Welcome to the inaugural entry of the newest series on this blog: The Mathematical Beauty Series.
While many posts on this blog have been taking highlight of various topics in mathematics that I take time to appreciate, I don’t think I’ve done a post that really takes a deep dive on a specific topic akin to my retrospectives on my personal blog (The Hiro’s Blog, for reference). With that being said, I’d like to now introduce a series that does so and really marvel at topics that encapsulate this abstract concept known as “Mathematical Beauty”, something I previously hinted at in my post on the Pythagorean Theorem. To start, let’s start with The Binomial Theorem, something I first encountered as a sophomore in Algebra II.
To start, we should look at how the Binomial Theorem is defined. This was something I did not have done for me in that Algebra II class, rather it was in my Combinatorics course in college:
Seems like a lot to dissect there, eh? What on earth is that giant Greek letter doing there? Why are there giant parentheses there with two numbers that seem to have a missing fraction bar? How can high schoolers even begin to understand that this was what they are seeing? We will need to examine different topics before connecting them together to form understanding of what that formula is even saying.
Part 1: Combinatorics
To start, we need to talk Combinatorics, an area of Mathematics primarily concerned with counting. The Whole Numbers are usually the only numbers that are delved into within this area (0, 1, 2, 3…). Example topics include Graph Theory, Venn Diagrams, and even Probability.
One of the most well-known topics, however, regards Permutations and Combinations. I pose two questions.
- A 100 yard dash track event has eight people participating. How many ways can the podium look?
- The board of trustees is looking to add three people for its inaugural incarnation. 8 people are in the running. How many distinct groups of people could form the board of trustees?
The key to both of these questions is the idea of “how many”, and the idea is that we have to effectively count “how many”. Additionally, there is an implication that no “object” (in both problems, the “objects” are individual people) can be selected twice, i.e. no repetition.
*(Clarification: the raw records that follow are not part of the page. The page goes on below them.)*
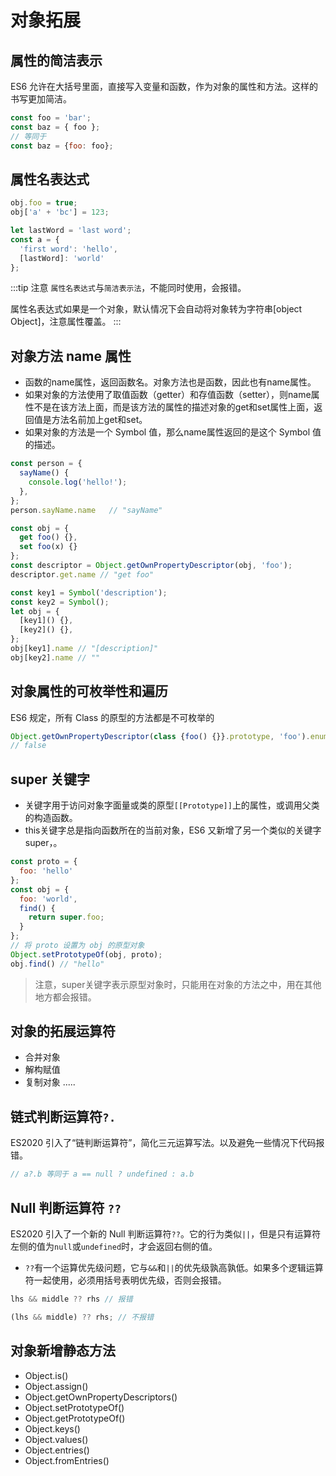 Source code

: # 对象拓展

## 属性的简洁表示
ES6 允许在大括号里面，直接写入变量和函数，作为对象的属性和方法。这样的书写更加简洁。
```javascript
const foo = 'bar';
const baz = { foo };
// 等同于
const baz = {foo: foo};
```

## 属性名表达式
```javascript
obj.foo = true;
obj['a' + 'bc'] = 123;

let lastWord = 'last word';
const a = {
  'first word': 'hello',
  [lastWord]: 'world'
};
```
:::tip 注意
`属性名表达式`与`简洁表示法`，不能同时使用，会报错。

属性名表达式如果是一个对象，默认情况下会自动将对象转为字符串[object Object]，注意属性覆盖。
:::

## 对象方法 name 属性
- 函数的name属性，返回函数名。对象方法也是函数，因此也有name属性。
- 如果对象的方法使用了取值函数（getter）和存值函数（setter），则name属性不是在该方法上面，而是该方法的属性的描述对象的get和set属性上面，返回值是方法名前加上get和set。
- 如果对象的方法是一个 Symbol 值，那么name属性返回的是这个 Symbol 值的描述。
```javascript
const person = {
  sayName() {
    console.log('hello!');
  },
};
person.sayName.name   // "sayName"

const obj = {
  get foo() {},
  set foo(x) {}
};
const descriptor = Object.getOwnPropertyDescriptor(obj, 'foo');
descriptor.get.name // "get foo"

const key1 = Symbol('description');
const key2 = Symbol();
let obj = {
  [key1]() {},
  [key2]() {},
};
obj[key1].name // "[description]"
obj[key2].name // ""
```

## 对象属性的可枚举性和遍历
ES6 规定，所有 Class 的原型的方法都是不可枚举的
```javascript
Object.getOwnPropertyDescriptor(class {foo() {}}.prototype, 'foo').enumerable
// false
```

## super 关键字
- 关键字用于访问对象字面量或类的原型`[[Prototype]]`上的属性，或调用父类的构造函数。
- this关键字总是指向函数所在的当前对象，ES6 又新增了另一个类似的关键字super，<lines text="指向当前对象的原型对象"/>。
```javascript
const proto = {
  foo: 'hello'
};
const obj = {
  foo: 'world',
  find() {
    return super.foo;
  }
};
// 将 proto 设置为 obj 的原型对象
Object.setPrototypeOf(obj, proto);
obj.find() // "hello"
```
> 注意，super关键字表示原型对象时，只能用在对象的方法之中，用在其他地方都会报错。

## 对象的拓展运算符
- 合并对象
- 解构赋值
- 复制对象
.....

## 链式判断运算符`?.`

 ES2020 引入了“链判断运算符”，简化三元运算写法。以及避免一些情况下代码报错。
 ```javascript
 // a?.b 等同于 a == null ? undefined : a.b
 ```

## Null 判断运算符 `??`

ES2020 引入了一个新的 Null 判断运算符`??`。它的行为类似`||`，但是只有运算符左侧的值为`null`或`undefined`时，才会返回右侧的值。

- `??`有一个运算优先级问题，它与`&&`和`||`的优先级孰高孰低。如果多个逻辑运算符一起使用，必须用括号表明优先级，否则会报错。

```javascript
lhs && middle ?? rhs // 报错

(lhs && middle) ?? rhs; // 不报错
```

## 对象新增静态方法

- Object.is()
- Object.assign()
- Object.getOwnPropertyDescriptors()
- Object.setPrototypeOf()
- Object.getPrototypeOf()
- Object.keys()
- Object.values()
- Object.entries()
- Object.fromEntries() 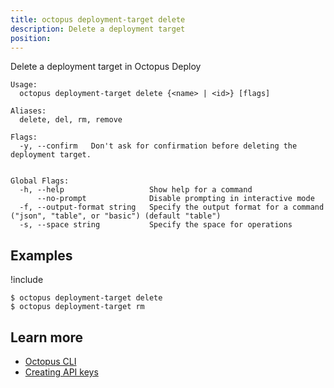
 ```yaml
---
title: octopus deployment-target delete
description: Delete a deployment target
position:
---
```


Delete a deployment target in Octopus Deploy

```text
Usage:
  octopus deployment-target delete {<name> | <id>} [flags]

Aliases:
  delete, del, rm, remove

Flags:
  -y, --confirm   Don't ask for confirmation before deleting the deployment target.


Global Flags:
  -h, --help                   Show help for a command
      --no-prompt              Disable prompting in interactive mode
  -f, --output-format string   Specify the output format for a command ("json", "table", or "basic") (default "table")
  -s, --space string           Specify the space for operations
```

## Examples

!include <samples-instance>

```text
$ octopus deployment-target delete
$ octopus deployment-target rm

```

## Learn more

- [Octopus CLI](/docs/octopus-rest-api/octopus-cli/index.md)
- [Creating API keys](/docs/octopus-rest-api/how-to-create-an-api-key.md) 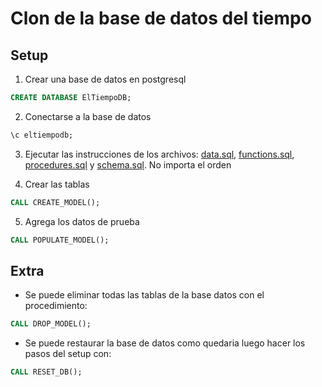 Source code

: # Clon de la base de datos del tiempo

## Setup

1. Crear una base de datos en postgresql

```sql
CREATE DATABASE ElTiempoDB;
```

2. Conectarse a la base de datos

```sql
\c eltiempodb;
```

3. Ejecutar las instrucciones de los archivos: [data.sql](data.sql), [functions.sql](functions.sql), [procedures.sql](procedures.sql) y [schema.sql](schema.sql). No importa el orden

4. Crear las tablas
```sql
CALL CREATE_MODEL();
```

5. Agrega los datos de prueba
```sql
CALL POPULATE_MODEL();
```

## Extra

* Se puede eliminar todas las tablas de la base datos con el procedimiento:

```sql
CALL DROP_MODEL();
```

* Se puede restaurar la base de datos como quedaria luego hacer los pasos del setup con:

```sql
CALL RESET_DB();
```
There is, however, a subtle difference between the two questions. The first question has an implied order, while the second does not, and this plays to the difference between permutations (which is the subject of the first question) and combinations (which is the subject of the second question).
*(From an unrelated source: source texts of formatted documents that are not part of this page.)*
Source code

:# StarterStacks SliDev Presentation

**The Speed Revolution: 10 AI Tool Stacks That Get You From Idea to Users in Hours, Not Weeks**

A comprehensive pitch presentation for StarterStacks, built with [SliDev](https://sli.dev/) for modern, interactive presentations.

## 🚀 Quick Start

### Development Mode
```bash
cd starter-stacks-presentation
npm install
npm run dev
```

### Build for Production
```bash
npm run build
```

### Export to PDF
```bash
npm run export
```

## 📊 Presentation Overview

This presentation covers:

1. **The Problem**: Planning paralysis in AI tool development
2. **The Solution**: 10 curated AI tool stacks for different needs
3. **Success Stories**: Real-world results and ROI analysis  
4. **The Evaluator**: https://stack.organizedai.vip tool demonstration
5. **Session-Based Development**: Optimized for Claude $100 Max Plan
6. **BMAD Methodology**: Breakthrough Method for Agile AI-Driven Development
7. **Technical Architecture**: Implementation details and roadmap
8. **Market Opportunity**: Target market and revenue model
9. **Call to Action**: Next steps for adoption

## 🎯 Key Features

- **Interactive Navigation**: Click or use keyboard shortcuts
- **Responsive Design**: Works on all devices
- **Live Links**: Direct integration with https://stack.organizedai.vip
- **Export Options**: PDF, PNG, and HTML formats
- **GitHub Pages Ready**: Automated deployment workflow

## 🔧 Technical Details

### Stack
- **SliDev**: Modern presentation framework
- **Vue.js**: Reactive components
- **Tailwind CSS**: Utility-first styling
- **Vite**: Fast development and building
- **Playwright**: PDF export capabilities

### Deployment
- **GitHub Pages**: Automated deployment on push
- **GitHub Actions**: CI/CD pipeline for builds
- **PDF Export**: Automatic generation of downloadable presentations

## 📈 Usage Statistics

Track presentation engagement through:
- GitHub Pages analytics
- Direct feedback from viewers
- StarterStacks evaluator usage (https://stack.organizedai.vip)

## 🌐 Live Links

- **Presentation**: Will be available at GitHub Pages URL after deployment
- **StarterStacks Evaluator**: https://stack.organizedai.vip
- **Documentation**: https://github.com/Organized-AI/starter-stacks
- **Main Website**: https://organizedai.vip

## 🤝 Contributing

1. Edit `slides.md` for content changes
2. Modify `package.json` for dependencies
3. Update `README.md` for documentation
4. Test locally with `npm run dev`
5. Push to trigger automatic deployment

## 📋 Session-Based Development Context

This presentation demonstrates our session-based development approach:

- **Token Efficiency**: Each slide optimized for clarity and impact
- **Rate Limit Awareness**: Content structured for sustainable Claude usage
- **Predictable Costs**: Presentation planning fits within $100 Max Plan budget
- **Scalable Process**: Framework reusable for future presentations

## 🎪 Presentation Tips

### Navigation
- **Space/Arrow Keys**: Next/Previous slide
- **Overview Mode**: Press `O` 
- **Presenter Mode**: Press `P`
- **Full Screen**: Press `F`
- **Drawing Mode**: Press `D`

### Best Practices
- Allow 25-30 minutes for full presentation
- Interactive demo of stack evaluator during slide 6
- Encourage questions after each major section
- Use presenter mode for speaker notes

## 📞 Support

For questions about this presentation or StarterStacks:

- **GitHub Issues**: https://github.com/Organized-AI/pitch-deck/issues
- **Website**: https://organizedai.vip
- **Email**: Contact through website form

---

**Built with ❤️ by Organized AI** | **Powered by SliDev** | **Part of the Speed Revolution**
Let us look at the first one. As I previously stated, there is an implied order with this question, given the problem statement, “How many ways can the podium look?” The insinuation here is that we will have a 1st place/Gold, 2nd place/Silver, and 3rd place/Bronze. With eight people competing to be on the podium, there are eight possible choices for who can finish first. Once that is done, only seven are left for second place, then six for third place. We then multiply these numbers (8, 7, and 6) to determine how many ways the podium can look: 8 x 7 x 6 = 336.
Because of the implied order, examples like this one are examples of ones involving Permutations, where members of a set of things (numbers, people, logos, etc.) are arranged in a sequence or linear order. As mentioned before, this differs from Combinations, where there is no sense of a sequence or linear order.
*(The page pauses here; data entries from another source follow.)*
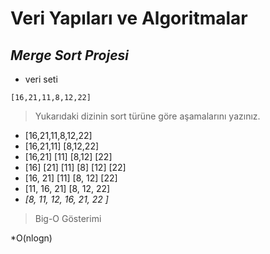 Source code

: # Veri Yapıları ve Algoritmalar
## *Merge Sort Projesi*
- veri seti

```[16,21,11,8,12,22]```
> Yukarıdaki dizinin sort türüne göre aşamalarını yazınız.

* [16,21,11,8,12,22]
* [16,21,11]     [8,12,22]
* [16,21] [11] [8,12] [22]
* [16] [21] [11] [8] [12] [22]
* [16, 21] [11] [8, 12] [22]
* [11, 16, 21] [8, 12, 22]
* *[8, 11, 12, 16, 21, 22 ]*

> Big-O Gösterimi

*O(nlogn)
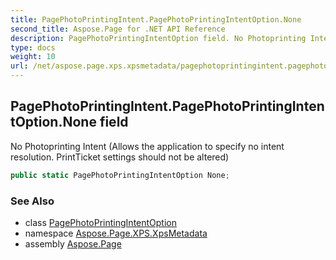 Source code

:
 ```yaml
---
title: PagePhotoPrintingIntent.PagePhotoPrintingIntentOption.None
second_title: Aspose.Page for .NET API Reference
description: PagePhotoPrintingIntentOption field. No Photoprinting Intent Allows the application to specify no intent resolution. PrintTicket settings should not be altered
type: docs
weight: 10
url: /net/aspose.page.xps.xpsmetadata/pagephotoprintingintent.pagephotoprintingintentoption/none/
---
```

## PagePhotoPrintingIntent.PagePhotoPrintingIntentOption.None field

No Photoprinting Intent (Allows the application to specify no intent resolution. PrintTicket settings should not be altered)

```csharp
public static PagePhotoPrintingIntentOption None;
```

### See Also

* class [PagePhotoPrintingIntentOption](../)
* namespace [Aspose.Page.XPS.XpsMetadata](../../pagephotoprintingintent.pagephotoprintingintentoption/)
* assembly [Aspose.Page](../../../)


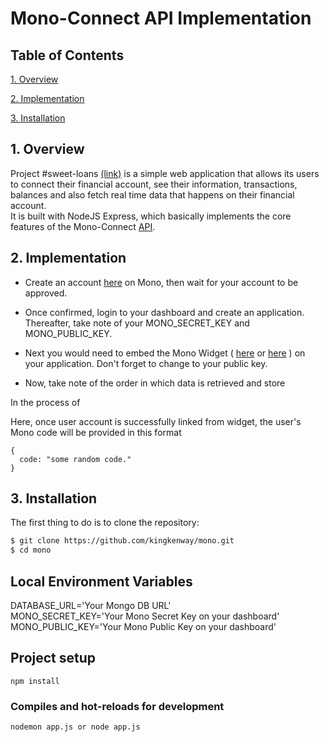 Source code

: # Mono-Connect API Implementation

## Table of Contents  

[1. Overview](#1-overview) 

[2. Implementation](#2-implementation) 

[3. Installation](#3-installation)  


## 1. Overview  

Project #sweet-loans [(link)](https://sweet-loans.herokuapp.com/) is a simple web application that allows its users to connect their financial account, see their information, transactions, balances and also fetch real time data that happens on their financial account.  
It is built with NodeJS Express, which basically implements the core features of the Mono-Connect [API](https://docs.mono.co/reference).  

## 2. Implementation  

- Create an account [here](https://app.withmono.com/register) on Mono, then wait for your account to be approved.  

- Once confirmed, login to your dashboard and create an application. Thereafter, take note of your MONO_SECRET_KEY and MONO_PUBLIC_KEY.  

- Next you would need to embed the Mono Widget ( [here](https://docs.mono.co/docs) or [here](https://github.com/withmono/A-sample-widget-setup) ) on your application. Don't forget to change to your public key.  

- Now, take note of the order in which data is retrieved and store

In the process of

Here, once user account is successfully linked from widget, the user's Mono code will be provided in this format  
```
{
  code: "some random code."
}
```

## 3. Installation

The first thing to do is to clone the repository:


```sh
$ git clone https://github.com/kingkenway/mono.git
$ cd mono
```

## Local Environment Variables
DATABASE_URL='Your Mongo DB URL'  
MONO_SECRET_KEY='Your Mono Secret Key on your dashboard'  
MONO_PUBLIC_KEY='Your Mono Public Key on your dashboard'  

## Project setup
```
npm install
```

### Compiles and hot-reloads for development
```
nodemon app.js or node app.js
```
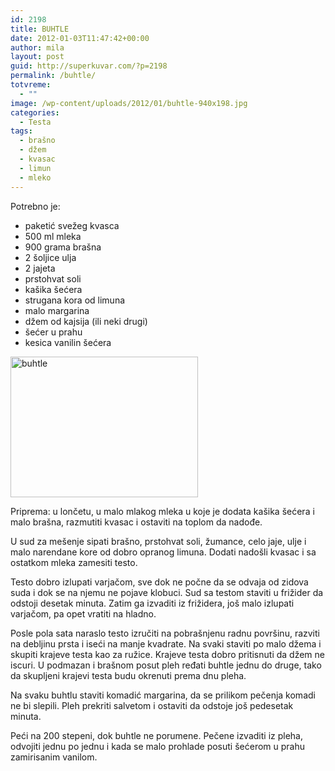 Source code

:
 ```yaml
---
id: 2198
title: BUHTLE
date: 2012-01-03T11:47:42+00:00
author: mila
layout: post
guid: http://superkuvar.com/?p=2198
permalink: /buhtle/
totvreme:
  - ""
image: /wp-content/uploads/2012/01/buhtle-940x198.jpg
categories:
  - Testa
tags:
  - brašno
  - džem
  - kvasac
  - limun
  - mleko
---
```

Potrebno je:

  * paketić svežeg kvasca
  * 500 ml mleka
  * 900 grama brašna
  * 2 šoljice ulja
  * 2 jajeta
  * prstohvat soli
  * kašika šećera
  * strugana kora od limuna
  * malo margarina
  * džem od kajsija (ili neki drugi)
  * šećer u prahu
  * kesica vanilin šećera

[<img class="alignnone size-medium wp-image-9372" src="//superkuvar.com/wp-content/uploads/2012/01/buhtle-300x225.jpg" alt="buhtle" width="300" height="225" />](//superkuvar.com/wp-content/uploads/2012/01/buhtle.jpg)

Priprema: u lončetu, u malo mlakog mleka u koje je dodata kašika šećera i malo brašna, razmutiti kvasac i ostaviti na toplom da nadođe.

U sud za mešenje sipati brašno, prstohvat soli, žumance, celo jaje, ulje i malo narendane kore od dobro opranog limuna. Dodati nadošli kvasac i sa ostatkom mleka zamesiti testo.

Testo dobro izlupati varjačom, sve dok ne počne da se odvaja od zidova suda i dok se na njemu ne pojave klobuci. Sud sa testom staviti u frižider da odstoji desetak minuta. Zatim ga izvaditi iz frižidera, još malo izlupati varjačom, pa opet vratiti na hladno.

Posle pola sata naraslo testo izručiti na pobrašnjenu radnu površinu, razviti na debljinu prsta i iseći na manje kvadrate. Na svaki staviti po malo džema i skupiti krajeve testa kao za ružice. Krajeve testa dobro pritisnuti da džem ne iscuri. U podmazan i brašnom posut pleh ređati buhtle jednu do druge, tako da skupljeni krajevi testa budu okrenuti prema dnu pleha.

Na svaku buhtlu staviti komadić margarina, da se prilikom pečenja komadi ne bi slepili. Pleh prekriti salvetom i ostaviti da odstoje još pedesetak minuta.

Peći na 200 stepeni, dok buhtle ne porumene. Pečene izvaditi iz pleha, odvojiti jednu po jednu i kada se malo prohlade posuti šećerom u prahu zamirisanim vanilom. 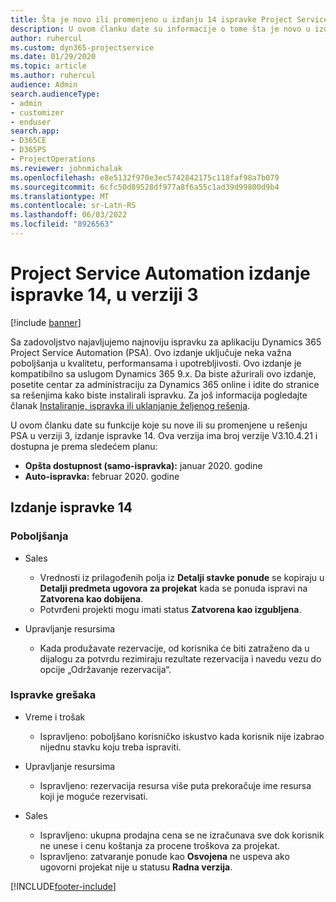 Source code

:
 ```yaml
---
title: Šta je novo ili promenjeno u izdanju 14 ispravke Project Service Automation verzije 3
description: U ovom članku date su informacije o tome šta je novo u izdanju ispravke 14 za Project Service Automation u verziji 3.
author: ruhercul
ms.custom: dyn365-projectservice
ms.date: 01/29/2020
ms.topic: article
ms.author: ruhercul
audience: Admin
search.audienceType:
- admin
- customizer
- enduser
search.app:
- D365CE
- D365PS
- ProjectOperations
ms.reviewer: johnmichalak
ms.openlocfilehash: e8e5132f970e3ec5742842175c118faf98a7b079
ms.sourcegitcommit: 6cfc50d89528df977a8f6a55c1ad39d99800d9b4
ms.translationtype: MT
ms.contentlocale: sr-Latn-RS
ms.lasthandoff: 06/03/2022
ms.locfileid: "8926563"
---
```

# <a name="project-service-automation-update-release-14-v3"></a>Project Service Automation izdanje ispravke 14, u verziji 3

[!include [banner](../includes/psa-now-project-operations.md)]

Sa zadovoljstvo najavljujemo najnoviju ispravku za aplikaciju Dynamics 365 Project Service Automation (PSA). Ovo izdanje uključuje neka važna poboljšanja u kvalitetu, performansama i upotrebljivosti. Ovo izdanje je kompatibilno sa uslugom Dynamics 365 9.x. Da biste ažurirali ovo izdanje, posetite centar za administraciju za Dynamics 365 online i idite do stranice sa rešenjima kako biste instalirali ispravku. Za još informacija pogledajte članak [Instaliranje, ispravka ili uklanjanje željenog rešenja](/power-platform/admin/install-remove-preferred-solution).

U ovom članku date su funkcije koje su nove ili su promenjene u rešenju PSA u verziji 3, izdanje ispravke 14. Ova verzija ima broj verzije V3.10.4.21 i dostupna je prema sledećem planu:

- **Opšta dostupnost (samo-ispravka):** januar 2020. godine
- **Auto-ispravka:** februar 2020. godine

## <a name="update-release-14"></a>Izdanje ispravke 14

### <a name="enhancements"></a>Poboljšanja

- Sales

     - Vrednosti iz prilagođenih polja iz **Detalji stavke ponude** se kopiraju u **Detalji predmeta ugovora za projekat** kada se ponuda ispravi na **Zatvorena kao dobijena**.
     - Potvrđeni projekti mogu imati status **Zatvorena kao izgubljena**.

- Upravljanje resursima

     - Kada produžavate rezervacije, od korisnika će biti zatraženo da u dijalogu za potvrdu rezimiraju rezultate rezervacija i navedu vezu do opcije „Održavanje rezervacija“.


### <a name="bug-fixes"></a>Ispravke grešaka

- Vreme i trošak

     - Ispravljeno: poboljšano korisničko iskustvo kada korisnik nije izabrao nijednu stavku koju treba ispraviti.

- Upravljanje resursima

     - Ispravljeno: rezervacija resursa više puta prekoračuje ime resursa koji je moguće rezervisati.

- Sales

     - Ispravljeno: ukupna prodajna cena se ne izračunava sve dok korisnik ne unese i cenu koštanja za procene troškova za projekat.
     - Ispravljeno: zatvaranje ponude kao **Osvojena** ne uspeva ako ugovorni projekat nije u statusu **Radna verzija**.



[!INCLUDE[footer-include](../includes/footer-banner.md)]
Let us now look at the second question. Notice how the numbers are the same: given we have 8 people running for the three positions on the board, we have to figure out how many unique configurations we can make. Using our earlier understanding, we have 8 spots for the first position, 7 spots for the second, 6 spots for the third. The main difference now is that the positions are indistinguishable, meaning we must account for any times we count the same combination more than once. To do this, we must consider how many positions there actually are. Because we have three, we must consider how many ways that the three positions (not the people!) can be arranged if there was an order: 3 x 2 x 1 = 6. Thus, once we account for the 336 potential permutations, we must divide this number by 6 to account for over-counts, which results in 56.
So notice how when there is an order, we will have more possibilities. When there is no order, we have less because we discard permutations that are regarded as the same combination (ex. “ABC” is regarded as the same combination as “CBA” as they both contain “A”, “B”, and “C”). In order to generalize the situations, we should first approach one important concept: factorial.
You’ve probably seen some jokes like these on the internet:
![Thoroughly confuse your friends with this [correct] image.: MathJokes](https://external-preview.redd.it/IhYac_2sGMBpIvkoQOeyIMqXwR1ze_mody0wnwv0THA.jpg?auto=webp&s=0239ac05ca546b61283fafc14d3efdf0ee7b49fe)
As it turns out, this is a tongue-in-cheek joke about how the factorial works: n! is defined as the product of the first n natural numbers. Thus, 5! = 1 x 2 x 3 x 4 x 5 = 120, which is the result of the exercise in the joke. The factorial of a number is very important for combinations, as they are necessary to determine the number of permutations and combinations.
On the first problem involving the podium, notice how we had 8 x 7 x 6, which is part of 8!. However, 5 x 4 x 3 x 2 x 1, which is 5! (funny coincidence!), is missing. We can then restate that what we were doing was 8! divided by 5!. How we can relate 8 and 5 is that 5 is equal to 8 – 3, and notice how 3 is the number of people that we were trying to “permute”. So in general, given any n objects to be permuted into k slots, we have P(n, k) = n!/(n-k)!. In terms of finding combinations, recall how we were also dividing further by k!, so we have the following…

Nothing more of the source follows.